- What you will do -
Write out every entry again exactly as it stands.

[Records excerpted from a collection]
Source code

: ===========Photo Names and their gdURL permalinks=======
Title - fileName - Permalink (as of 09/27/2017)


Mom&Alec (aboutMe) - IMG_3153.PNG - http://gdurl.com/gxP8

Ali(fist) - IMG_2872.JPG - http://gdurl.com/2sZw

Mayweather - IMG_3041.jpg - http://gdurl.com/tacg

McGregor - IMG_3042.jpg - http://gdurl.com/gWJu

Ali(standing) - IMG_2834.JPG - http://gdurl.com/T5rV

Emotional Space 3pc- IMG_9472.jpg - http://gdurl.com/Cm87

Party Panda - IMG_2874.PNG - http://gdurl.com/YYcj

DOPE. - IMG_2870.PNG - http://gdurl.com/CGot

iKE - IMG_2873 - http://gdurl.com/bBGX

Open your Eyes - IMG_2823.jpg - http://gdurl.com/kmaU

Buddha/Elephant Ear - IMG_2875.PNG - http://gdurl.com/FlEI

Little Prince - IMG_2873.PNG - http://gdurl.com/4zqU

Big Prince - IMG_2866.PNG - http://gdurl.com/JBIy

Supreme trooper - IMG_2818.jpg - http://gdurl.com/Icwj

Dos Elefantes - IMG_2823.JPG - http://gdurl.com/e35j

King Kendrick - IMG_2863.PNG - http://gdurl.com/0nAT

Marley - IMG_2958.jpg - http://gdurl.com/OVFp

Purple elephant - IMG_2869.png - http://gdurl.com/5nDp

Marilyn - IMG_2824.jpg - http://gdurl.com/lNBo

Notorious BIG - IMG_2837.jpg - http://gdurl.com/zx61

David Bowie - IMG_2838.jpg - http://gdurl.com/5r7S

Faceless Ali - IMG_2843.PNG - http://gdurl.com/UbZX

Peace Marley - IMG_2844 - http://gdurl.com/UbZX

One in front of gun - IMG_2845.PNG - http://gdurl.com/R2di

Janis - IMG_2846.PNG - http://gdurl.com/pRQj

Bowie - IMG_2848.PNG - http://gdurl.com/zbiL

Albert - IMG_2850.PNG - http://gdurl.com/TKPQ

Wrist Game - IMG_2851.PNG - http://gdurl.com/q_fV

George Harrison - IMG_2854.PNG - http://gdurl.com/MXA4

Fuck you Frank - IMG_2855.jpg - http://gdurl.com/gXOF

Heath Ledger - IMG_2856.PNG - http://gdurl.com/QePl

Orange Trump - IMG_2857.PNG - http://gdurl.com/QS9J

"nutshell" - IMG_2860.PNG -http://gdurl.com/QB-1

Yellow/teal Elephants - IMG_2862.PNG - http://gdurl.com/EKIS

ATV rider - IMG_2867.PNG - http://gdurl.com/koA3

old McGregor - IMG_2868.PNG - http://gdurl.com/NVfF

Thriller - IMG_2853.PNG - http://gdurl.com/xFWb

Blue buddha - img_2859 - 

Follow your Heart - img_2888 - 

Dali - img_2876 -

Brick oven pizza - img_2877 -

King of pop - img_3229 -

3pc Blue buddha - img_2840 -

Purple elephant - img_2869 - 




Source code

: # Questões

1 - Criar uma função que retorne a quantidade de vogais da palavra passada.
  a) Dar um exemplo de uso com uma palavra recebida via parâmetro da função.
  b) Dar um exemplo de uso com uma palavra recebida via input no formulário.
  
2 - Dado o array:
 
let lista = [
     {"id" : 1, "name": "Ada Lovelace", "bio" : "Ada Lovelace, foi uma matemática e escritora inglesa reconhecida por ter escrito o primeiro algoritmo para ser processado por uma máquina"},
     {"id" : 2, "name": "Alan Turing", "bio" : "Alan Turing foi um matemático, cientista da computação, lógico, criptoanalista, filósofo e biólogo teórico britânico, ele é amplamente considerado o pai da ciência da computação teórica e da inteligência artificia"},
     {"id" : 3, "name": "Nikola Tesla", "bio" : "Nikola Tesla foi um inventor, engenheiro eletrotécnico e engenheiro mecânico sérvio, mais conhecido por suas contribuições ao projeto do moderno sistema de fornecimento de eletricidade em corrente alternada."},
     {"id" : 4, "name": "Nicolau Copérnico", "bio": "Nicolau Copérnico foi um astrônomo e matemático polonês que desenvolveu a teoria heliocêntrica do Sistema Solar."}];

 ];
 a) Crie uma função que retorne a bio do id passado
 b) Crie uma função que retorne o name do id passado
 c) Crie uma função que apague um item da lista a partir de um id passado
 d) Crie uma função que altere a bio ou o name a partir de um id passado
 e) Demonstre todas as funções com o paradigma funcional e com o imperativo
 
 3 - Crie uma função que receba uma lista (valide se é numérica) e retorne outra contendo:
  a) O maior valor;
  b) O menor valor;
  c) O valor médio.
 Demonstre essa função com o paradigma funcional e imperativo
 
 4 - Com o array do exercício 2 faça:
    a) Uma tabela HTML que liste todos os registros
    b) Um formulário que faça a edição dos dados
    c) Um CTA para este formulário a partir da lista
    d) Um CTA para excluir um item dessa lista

- Response area -
Source code

: ===========Photo Names and their gdURL permalinks=======
Title - fileName - Permalink (as of 09/27/2017)


Mom&Alec (aboutMe) - IMG_3153.PNG - http://gdurl.com/gxP8

Ali(fist) - IMG_2872.JPG - http://gdurl.com/2sZw

Mayweather - IMG_3041.jpg - http://gdurl.com/tacg

McGregor - IMG_3042.jpg - http://gdurl.com/gWJu

Ali(standing) - IMG_2834.JPG - http://gdurl.com/T5rV

Emotional Space 3pc- IMG_9472.jpg - http://gdurl.com/Cm87

Party Panda - IMG_2874.PNG - http://gdurl.com/YYcj

DOPE. - IMG_2870.PNG - http://gdurl.com/CGot

iKE - IMG_2873 - http://gdurl.com/bBGX

Open your Eyes - IMG_2823.jpg - http://gdurl.com/kmaU

Buddha/Elephant Ear - IMG_2875.PNG - http://gdurl.com/FlEI

Little Prince - IMG_2873.PNG - http://gdurl.com/4zqU

Big Prince - IMG_2866.PNG - http://gdurl.com/JBIy

Supreme trooper - IMG_2818.jpg - http://gdurl.com/Icwj

Dos Elefantes - IMG_2823.JPG - http://gdurl.com/e35j

King Kendrick - IMG_2863.PNG - http://gdurl.com/0nAT

Marley - IMG_2958.jpg - http://gdurl.com/OVFp

Purple elephant - IMG_2869.png - http://gdurl.com/5nDp

Marilyn - IMG_2824.jpg - http://gdurl.com/lNBo

Notorious BIG - IMG_2837.jpg - http://gdurl.com/zx61

David Bowie - IMG_2838.jpg - http://gdurl.com/5r7S

Faceless Ali - IMG_2843.PNG - http://gdurl.com/UbZX

Peace Marley - IMG_2844 - http://gdurl.com/UbZX

One in front of gun - IMG_2845.PNG - http://gdurl.com/R2di

Janis - IMG_2846.PNG - http://gdurl.com/pRQj

Bowie - IMG_2848.PNG - http://gdurl.com/zbiL

Albert - IMG_2850.PNG - http://gdurl.com/TKPQ

Wrist Game - IMG_2851.PNG - http://gdurl.com/q_fV

George Harrison - IMG_2854.PNG - http://gdurl.com/MXA4

Fuck you Frank - IMG_2855.jpg - http://gdurl.com/gXOF

Heath Ledger - IMG_2856.PNG - http://gdurl.com/QePl

Orange Trump - IMG_2857.PNG - http://gdurl.com/QS9J

"nutshell" - IMG_2860.PNG -http://gdurl.com/QB-1

Yellow/teal Elephants - IMG_2862.PNG - http://gdurl.com/EKIS

ATV rider - IMG_2867.PNG - http://gdurl.com/koA3

old McGregor - IMG_2868.PNG - http://gdurl.com/NVfF

Thriller - IMG_2853.PNG - http://gdurl.com/xFWb

Blue buddha - img_2859 - 

Follow your Heart - img_2888 - 

Dali - img_2876 -

Brick oven pizza - img_2877 -

King of pop - img_3229 -

3pc Blue buddha - img_2840 -

Purple elephant - img_2869 - 




Source code

: # Questões

1 - Criar uma função que retorne a quantidade de vogais da palavra passada.
  a) Dar um exemplo de uso com uma palavra recebida via parâmetro da função.
  b) Dar um exemplo de uso com uma palavra recebida via input no formulário.
  
2 - Dado o array:
 
let lista = [
     {"id" : 1, "name": "Ada Lovelace", "bio" : "Ada Lovelace, foi uma matemática e escritora inglesa reconhecida por ter escrito o primeiro algoritmo para ser processado por uma máquina"},
     {"id" : 2, "name": "Alan Turing", "bio" : "Alan Turing foi um matemático, cientista da computação, lógico, criptoanalista, filósofo e biólogo teórico britânico, ele é amplamente considerado o pai da ciência da computação teórica e da inteligência artificia"},
     {"id" : 3, "name": "Nikola Tesla", "bio" : "Nikola Tesla foi um inventor, engenheiro eletrotécnico e engenheiro mecânico sérvio, mais conhecido por suas contribuições ao projeto do moderno sistema de fornecimento de eletricidade em corrente alternada."},
     {"id" : 4, "name": "Nicolau Copérnico", "bio": "Nicolau Copérnico foi um astrônomo e matemático polonês que desenvolveu a teoria heliocêntrica do Sistema Solar."}];

 ];
 a) Crie uma função que retorne a bio do id passado
 b) Crie uma função que retorne o name do id passado
 c) Crie uma função que apague um item da lista a partir de um id passado
 d) Crie uma função que altere a bio ou o name a partir de um id passado
 e) Demonstre todas as funções com o paradigma funcional e com o imperativo
 
 3 - Crie uma função que receba uma lista (valide se é numérica) e retorne outra contendo:
  a) O maior valor;
  b) O menor valor;
  c) O valor médio.
 Demonstre essa função com o paradigma funcional e imperativo
 
 4 - Com o array do exercício 2 faça:
    a) Uma tabela HTML que liste todos os registros
    b) Um formulário que faça a edição dos dados
    c) Um CTA para este formulário a partir da lista
    d) Um CTA para excluir um item dessa lista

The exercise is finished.